Courtesy of Leonardo Tanaka

God the Mother church cleared of human trafficking claims by USCPD

Claire Monterroyo was sitting in front of the Horseshoe on Sumter Street waiting for a bus to take her to Greek Village when she was approached by a woman she didn't know. 

"She said the words 'God the Mother.' I freaked out because I am in a sorority and you hear this stuff all the time," the third-year public health student said. 

God the Mother is a Christian church linked to the World Mission Society Church of God (WMSCOG), founded in South Korea in 1964. The church believes Ahn Sahng-hong, a famous South Korean minister, was the second coming of Jesus Christ. They also believe that God the Mother, or the female image of God, is Jang Gil-ja, another famous South Korean figure.

On social media, the church has been accused of human trafficking, but this claim has not been substantiated. USCPD Deputy Scott Prill investigated a WMSCOG church congregation near campus and found no link to human trafficking. 

"There's no evidence supporting this claim of sex trafficking, so we've been trying to get that message out," Prill said. 

Though there have been some former members who characterized the religious sect as cult-like, Prill said they found nothing criminal. 

"We have heard that, but we haven't heard of anything criminal," Prill said. "We're very cognizant of the First Amendment and people's freedom of religion and we don't want to curtail that."

Monterroyo said she heard other women talk about being approached at night, but she was approached at about 10:45 a.m.

Leonardo Tanaka is a member of the local WMSCOG congregation that is actively looking to build a permanent location in the Midlands. Tanaka said WMSCOG members are encouraged to approach students on campus or walking around Columbia, and said he could see how approaching students at night could be off-putting, but said it is not with negative intentions. 

Tanaka spoke to USCPD and denied both human trafficking claims and the claims comparing the church to a cult.

"It's not just defaming our church," Tanaka said. "Some people even threaten our members."

Tanaka said that after a day of preaching or spreading word on the street corners around campus, members might approach pedestrians on the way to their cars.

 "Sometimes we see people on the way, you know, that could be probably the cases, but usually when we do engage in this, we try to do it in pretty open, safe-to-the-eye areas," Tanaka said.

Tanaka said the church is also actively trying to establish a campus organization so it can talk about its religious views with students and clear its name publicly.

"We just want to let people know that we are not really linked with any of these false accusations," Tanaka said.

Sloan Wilson, a third-year political science and women and gender studies student, is a part of the International Justice Mission, a student organization which aims to spread awareness of modern day slavery. Although USCPD said the church was incorrectly linked to human trafficking, Wilson said USC and Columbia still have issues with human trafficking. 

Wilson said there are five ways human traffickers try to recruit victims: personal social networks, through romantic relationships, online ads on sites such as Craigslist or Backpage (prior to its FBI investigation resulting in its removal from the web), street approaches offering economic security or a modeling deal and, finally, using trafficking victims to help find more victims.

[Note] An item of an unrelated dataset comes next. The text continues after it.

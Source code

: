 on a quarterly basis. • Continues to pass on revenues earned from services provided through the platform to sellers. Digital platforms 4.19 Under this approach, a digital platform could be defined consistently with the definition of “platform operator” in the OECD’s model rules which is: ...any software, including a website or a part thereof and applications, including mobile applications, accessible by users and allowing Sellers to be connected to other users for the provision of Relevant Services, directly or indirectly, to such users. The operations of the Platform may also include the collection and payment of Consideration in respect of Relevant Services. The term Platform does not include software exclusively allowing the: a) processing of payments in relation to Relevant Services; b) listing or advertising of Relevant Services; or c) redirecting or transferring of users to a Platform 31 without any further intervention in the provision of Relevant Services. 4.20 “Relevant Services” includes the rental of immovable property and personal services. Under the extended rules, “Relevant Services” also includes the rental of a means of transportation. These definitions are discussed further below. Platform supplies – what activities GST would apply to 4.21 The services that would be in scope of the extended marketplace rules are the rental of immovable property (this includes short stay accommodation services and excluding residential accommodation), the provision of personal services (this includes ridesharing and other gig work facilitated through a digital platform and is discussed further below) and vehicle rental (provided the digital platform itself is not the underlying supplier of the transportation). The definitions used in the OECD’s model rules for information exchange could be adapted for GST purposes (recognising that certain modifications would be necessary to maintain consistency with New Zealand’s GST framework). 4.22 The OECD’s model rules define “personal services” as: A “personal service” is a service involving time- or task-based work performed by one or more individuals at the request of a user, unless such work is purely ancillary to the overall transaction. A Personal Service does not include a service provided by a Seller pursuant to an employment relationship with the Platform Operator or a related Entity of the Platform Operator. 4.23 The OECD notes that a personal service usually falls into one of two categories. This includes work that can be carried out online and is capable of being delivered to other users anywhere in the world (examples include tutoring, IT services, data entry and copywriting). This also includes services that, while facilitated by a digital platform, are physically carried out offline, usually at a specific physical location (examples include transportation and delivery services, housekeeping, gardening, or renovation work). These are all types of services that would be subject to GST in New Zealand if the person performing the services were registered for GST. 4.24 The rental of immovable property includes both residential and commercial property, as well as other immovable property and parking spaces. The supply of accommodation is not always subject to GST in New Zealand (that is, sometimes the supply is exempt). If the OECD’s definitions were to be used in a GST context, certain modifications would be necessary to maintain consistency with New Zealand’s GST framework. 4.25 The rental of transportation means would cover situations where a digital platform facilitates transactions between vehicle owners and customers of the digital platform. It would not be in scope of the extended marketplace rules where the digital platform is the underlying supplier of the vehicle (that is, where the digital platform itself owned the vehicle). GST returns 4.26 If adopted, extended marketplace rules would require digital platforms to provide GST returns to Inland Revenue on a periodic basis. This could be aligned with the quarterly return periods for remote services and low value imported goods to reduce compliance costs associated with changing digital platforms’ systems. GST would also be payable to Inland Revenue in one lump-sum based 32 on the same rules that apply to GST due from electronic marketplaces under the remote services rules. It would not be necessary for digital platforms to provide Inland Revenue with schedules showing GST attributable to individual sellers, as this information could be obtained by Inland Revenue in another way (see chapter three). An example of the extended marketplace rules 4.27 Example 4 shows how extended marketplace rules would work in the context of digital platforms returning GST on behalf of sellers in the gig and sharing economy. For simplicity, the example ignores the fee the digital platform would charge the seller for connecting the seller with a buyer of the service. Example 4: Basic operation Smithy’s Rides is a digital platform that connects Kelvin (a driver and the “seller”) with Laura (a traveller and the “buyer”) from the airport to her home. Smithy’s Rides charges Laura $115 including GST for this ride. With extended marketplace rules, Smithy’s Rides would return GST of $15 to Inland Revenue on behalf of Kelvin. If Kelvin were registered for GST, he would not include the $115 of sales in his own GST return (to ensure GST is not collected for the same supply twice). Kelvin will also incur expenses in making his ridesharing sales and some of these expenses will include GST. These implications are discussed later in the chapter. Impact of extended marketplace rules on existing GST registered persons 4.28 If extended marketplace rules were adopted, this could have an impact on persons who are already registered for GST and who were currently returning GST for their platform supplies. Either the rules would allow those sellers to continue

She said the closest example of human trafficking to USC is an illicit massage parlor. 

"There are actually women who are being trafficked to perform sex acts and that has been identified by law enforcement as the closest establishment business of human trafficking," Wilson said.

Wilson said traffickers typically look for people they perceive as vulnerable, so she recommends students be aware the various recruitment methods and understand when they can be seen as vulnerable. 

"There have been instances at college campuses of people that have been trafficked all over the states, and being able to look out for these signs is really important," Wilson said.